*** Records provided ***

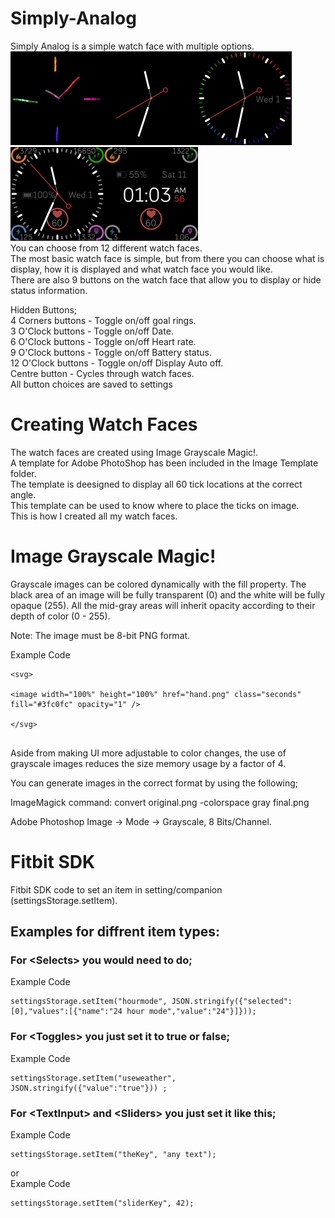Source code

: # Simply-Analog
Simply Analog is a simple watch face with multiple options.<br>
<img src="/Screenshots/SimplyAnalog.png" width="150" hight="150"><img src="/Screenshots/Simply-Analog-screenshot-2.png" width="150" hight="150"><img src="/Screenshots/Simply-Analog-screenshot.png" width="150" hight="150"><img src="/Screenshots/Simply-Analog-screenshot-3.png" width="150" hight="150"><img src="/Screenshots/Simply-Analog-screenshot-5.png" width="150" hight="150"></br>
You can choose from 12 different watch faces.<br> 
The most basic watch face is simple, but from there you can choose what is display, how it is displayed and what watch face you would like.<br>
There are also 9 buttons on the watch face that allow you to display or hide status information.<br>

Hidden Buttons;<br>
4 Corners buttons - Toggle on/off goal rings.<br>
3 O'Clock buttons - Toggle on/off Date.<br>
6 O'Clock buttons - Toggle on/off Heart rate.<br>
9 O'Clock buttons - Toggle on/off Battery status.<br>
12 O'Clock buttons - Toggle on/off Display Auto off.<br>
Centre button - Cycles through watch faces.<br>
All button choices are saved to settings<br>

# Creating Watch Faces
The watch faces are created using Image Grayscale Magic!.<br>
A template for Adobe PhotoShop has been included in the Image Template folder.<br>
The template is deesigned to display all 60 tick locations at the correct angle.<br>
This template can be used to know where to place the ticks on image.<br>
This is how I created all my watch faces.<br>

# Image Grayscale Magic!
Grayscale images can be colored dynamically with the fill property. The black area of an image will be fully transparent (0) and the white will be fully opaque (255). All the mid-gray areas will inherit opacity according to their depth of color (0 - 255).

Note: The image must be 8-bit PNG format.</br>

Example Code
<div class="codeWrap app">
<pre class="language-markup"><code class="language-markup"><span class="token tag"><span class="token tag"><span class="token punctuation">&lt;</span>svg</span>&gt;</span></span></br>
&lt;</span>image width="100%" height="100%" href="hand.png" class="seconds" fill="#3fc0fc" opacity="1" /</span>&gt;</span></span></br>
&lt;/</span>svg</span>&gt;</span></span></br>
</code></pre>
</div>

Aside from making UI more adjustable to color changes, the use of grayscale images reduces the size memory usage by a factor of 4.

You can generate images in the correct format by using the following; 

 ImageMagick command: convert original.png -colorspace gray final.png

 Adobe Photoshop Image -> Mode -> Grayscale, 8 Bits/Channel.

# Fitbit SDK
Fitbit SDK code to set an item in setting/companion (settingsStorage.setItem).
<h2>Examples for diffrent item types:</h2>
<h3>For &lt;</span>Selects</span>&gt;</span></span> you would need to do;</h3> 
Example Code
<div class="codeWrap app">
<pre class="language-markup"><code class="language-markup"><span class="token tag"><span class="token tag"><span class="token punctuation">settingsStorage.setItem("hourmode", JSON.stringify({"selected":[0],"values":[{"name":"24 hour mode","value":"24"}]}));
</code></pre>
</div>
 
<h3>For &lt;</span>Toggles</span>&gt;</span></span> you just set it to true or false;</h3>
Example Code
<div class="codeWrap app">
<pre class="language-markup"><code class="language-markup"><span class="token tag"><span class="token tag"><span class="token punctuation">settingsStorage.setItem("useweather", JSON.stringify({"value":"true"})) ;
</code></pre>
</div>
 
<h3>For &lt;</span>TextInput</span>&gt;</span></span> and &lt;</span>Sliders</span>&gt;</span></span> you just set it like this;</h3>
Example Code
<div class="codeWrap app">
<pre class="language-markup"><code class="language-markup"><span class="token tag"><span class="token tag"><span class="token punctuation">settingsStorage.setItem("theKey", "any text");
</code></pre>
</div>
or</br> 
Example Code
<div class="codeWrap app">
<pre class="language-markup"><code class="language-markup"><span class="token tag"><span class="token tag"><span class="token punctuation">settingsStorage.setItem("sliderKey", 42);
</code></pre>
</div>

*** End of Records provided ***
*** Records provided ***

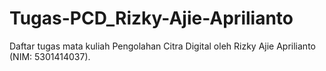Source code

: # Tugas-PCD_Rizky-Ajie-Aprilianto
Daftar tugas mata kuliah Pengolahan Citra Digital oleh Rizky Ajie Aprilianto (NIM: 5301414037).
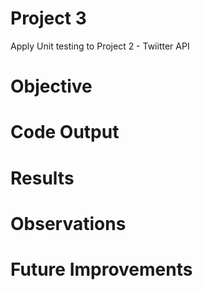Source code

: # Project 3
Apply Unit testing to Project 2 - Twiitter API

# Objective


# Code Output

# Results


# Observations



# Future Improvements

*** End of Records provided ***
*** Records provided ***

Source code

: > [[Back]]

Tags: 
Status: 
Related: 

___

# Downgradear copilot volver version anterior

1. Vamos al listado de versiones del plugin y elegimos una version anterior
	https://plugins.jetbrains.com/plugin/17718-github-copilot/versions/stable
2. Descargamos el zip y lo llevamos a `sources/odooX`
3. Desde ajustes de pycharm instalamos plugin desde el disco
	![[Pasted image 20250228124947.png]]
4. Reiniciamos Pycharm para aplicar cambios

*** End of Records provided ***

* **Work to be completed**
Report each line of the material in which the string "settingsStorage" occurs.

* **The completed task**
Fitbit SDK code to set an item in setting/companion (settingsStorage.setItem).
<pre class="language-markup"><code class="language-markup"><span class="token tag"><span class="token tag"><span class="token punctuation">settingsStorage.setItem("hourmode", JSON.stringify({"selected":[0],"values":[{"name":"24 hour mode","value":"24"}]}));
<pre class="language-markup"><code class="language-markup"><span class="token tag"><span class="token tag"><span class="token punctuation">settingsStorage.setItem("useweather", JSON.stringify({"value":"true"})) ;
<pre class="language-markup"><code class="language-markup"><span class="token tag"><span class="token tag"><span class="token punctuation">settingsStorage.setItem("theKey", "any text");
<pre class="language-markup"><code class="language-markup"><span class="token tag"><span class="token tag"><span class="token punctuation">settingsStorage.setItem("sliderKey", 42);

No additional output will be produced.